- **WHAT YOU WILL DO**
Below are some records. Print exactly the lines between the one holding "after having included" and the one holding "and include an extra plugin for Tailwind", inclusive, and nothing else.

=====

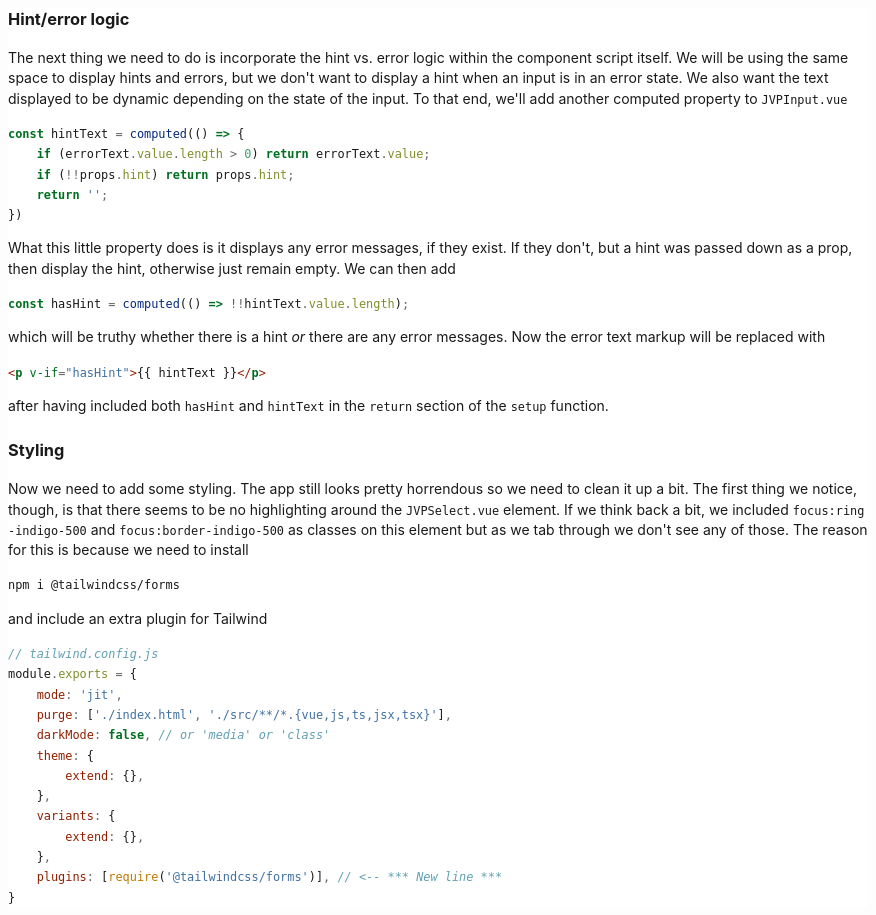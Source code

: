 ### Hint/error logic

The next thing we need to do is incorporate the hint vs. error logic within the component script itself. We will be
using the same space to display hints and errors, but we don't want to display a hint when an input is in an error
state. We also want the text displayed to be dynamic depending on the state of the input. To that end, we'll add another
computed property to `JVPInput.vue`

```javascript
const hintText = computed(() => {
    if (errorText.value.length > 0) return errorText.value;
    if (!!props.hint) return props.hint;
    return '';
})
```

What this little property does is it displays any error messages, if they exist. If they don't, but a hint was passed
down as a prop, then display the hint, otherwise just remain empty. We can then add

```javascript
const hasHint = computed(() => !!hintText.value.length);
```

which will be truthy whether there is a hint _or_ there are any error messages. Now the error text markup will be
replaced with

```html
<p v-if="hasHint">{{ hintText }}</p>
```

after having included both `hasHint` and `hintText` in the `return` section of the `setup` function.

### Styling

Now we need to add some styling. The app still looks pretty horrendous so we need to clean it up a bit. The first thing
we notice, though, is that there seems to be no highlighting around the `JVPSelect.vue` element. If we think back a bit,
we included `focus:ring-indigo-500` and `focus:border-indigo-500` as classes on this element but as we tab through we
don't see any of those. The reason for this is because we need to install

```bash
npm i @tailwindcss/forms
```

and include an extra plugin for Tailwind

```javascript
// tailwind.config.js
module.exports = {
    mode: 'jit',
    purge: ['./index.html', './src/**/*.{vue,js,ts,jsx,tsx}'],
    darkMode: false, // or 'media' or 'class'
    theme: {
        extend: {},
    },
    variants: {
        extend: {},
    },
    plugins: [require('@tailwindcss/forms')], // <-- *** New line ***
}
```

=====

- **FINAL ANSWER**
after having included both `hasHint` and `hintText` in the `return` section of the `setup` function.

### Styling

Now we need to add some styling. The app still looks pretty horrendous so we need to clean it up a bit. The first thing
we notice, though, is that there seems to be no highlighting around the `JVPSelect.vue` element. If we think back a bit,
we included `focus:ring-indigo-500` and `focus:border-indigo-500` as classes on this element but as we tab through we
don't see any of those. The reason for this is because we need to install

```bash
npm i @tailwindcss/forms
```

and include an extra plugin for Tailwind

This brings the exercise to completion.